§ Assigned task:
With the pictures removed, the data below must be transcribed in full and exactly.

»»

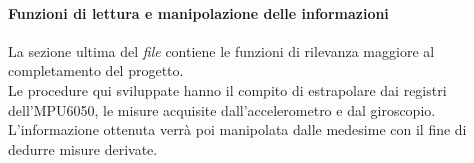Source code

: \documentclass[11pt]{report}
\begin{document}
\paragraph{Funzioni di lettura e manipolazione delle informazioni}
La sezione ultima del \textit{file} contiene le funzioni di rilevanza maggiore al completamento del progetto.\\
Le procedure qui sviluppate hanno il compito di estrapolare dai registri dell'MPU6050, le misure acquisite dall'accelerometro e dal giroscopio. L'informazione ottenuta verrà poi manipolata dalle medesime con il fine di dedurre misure derivate.
\end{document}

««

§ Exercise response:
Source code

: \documentclass[11pt]{report}
\begin{document}
\paragraph{Funzioni di lettura e manipolazione delle informazioni}
La sezione ultima del \textit{file} contiene le funzioni di rilevanza maggiore al completamento del progetto.\\
Le procedure qui sviluppate hanno il compito di estrapolare dai registri dell'MPU6050, le misure acquisite dall'accelerometro e dal giroscopio. L'informazione ottenuta verrà poi manipolata dalle medesime con il fine di dedurre misure derivate.
\end{document}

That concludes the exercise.